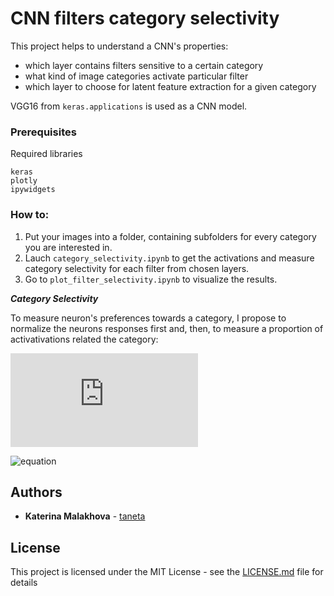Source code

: # CNN filters category selectivity

This project helps to understand a CNN's properties: 

- which layer contains filters sensitive to a certain category
- what kind of image categories activate particular filter
- which layer to choose for latent feature extraction for a given category

VGG16 from `keras.applications` is used as a CNN model.


### Prerequisites

Required libraries

```
keras
plotly
ipywidgets
```
### How to:

1. Put your images into a folder, containing subfolders for every category you are interested in.
2. Lauch `category_selectivity.ipynb` to get the activations and measure category selectivity for each filter from chosen layers.
3. Go to `plot_filter_selectivity.ipynb` to visualize the results.


<b><i>Category Selectivity</i></b>

To measure neuron's preferences towards a category, I propose to normalize the neurons responses first and, then, to measure a proportion of activativations related the category:

![equation](http://latex.codecogs.com/gif.latex?NormalizedActivation%20%3D%20%5Cfrac%7BActivation%20-%20min%28Activation%29%7D%7Bmax%28Activation%29%20-%20min%28Activation%29%20+%20%5Cepsilon%7D)

![equation](http://latex.codecogs.com/gif.latex?CategorySelectivity&space;=&space;\frac{\sum(NormalizedActivation_{category})}&space;{N_{category}})


## Authors

* **Katerina Malakhova** - [taneta](https://github.com/taneta)


## License

This project is licensed under the MIT License - see the [LICENSE.md](LICENSE.md) file for details
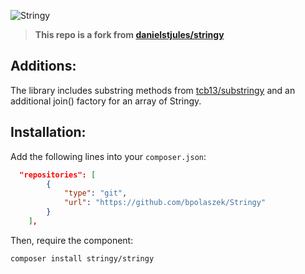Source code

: ![Stringy](http://danielstjules.com/github/stringy-logo.png)

> **This repo is a fork from [danielstjules/stringy](https://github.com/danielstjules/Stringy)**

Additions:
----------

The library includes substring methods from [tcb13/substringy](https://github.com/TCB13/SubStringy) and an additional join() factory for an array of Stringy.

Installation:
-------------

Add the following lines into your `composer.json`:
```json
  "repositories": [
        {
            "type": "git",
            "url": "https://github.com/bpolaszek/Stringy"
        }
    ],
```

Then, require the component:

```
composer install stringy/stringy
```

★ ★ ★ ★ ★ ★ ★

__EXERCISE__
Take from the listing above each line containing "latex".

__REPLY TO THE TASK__
![equation](http://latex.codecogs.com/gif.latex?NormalizedActivation%20%3D%20%5Cfrac%7BActivation%20-%20min%28Activation%29%7D%7Bmax%28Activation%29%20-%20min%28Activation%29%20+%20%5Cepsilon%7D)
![equation](http://latex.codecogs.com/gif.latex?CategorySelectivity&space;=&space;\frac{\sum(NormalizedActivation_{category})}&space;{N_{category}})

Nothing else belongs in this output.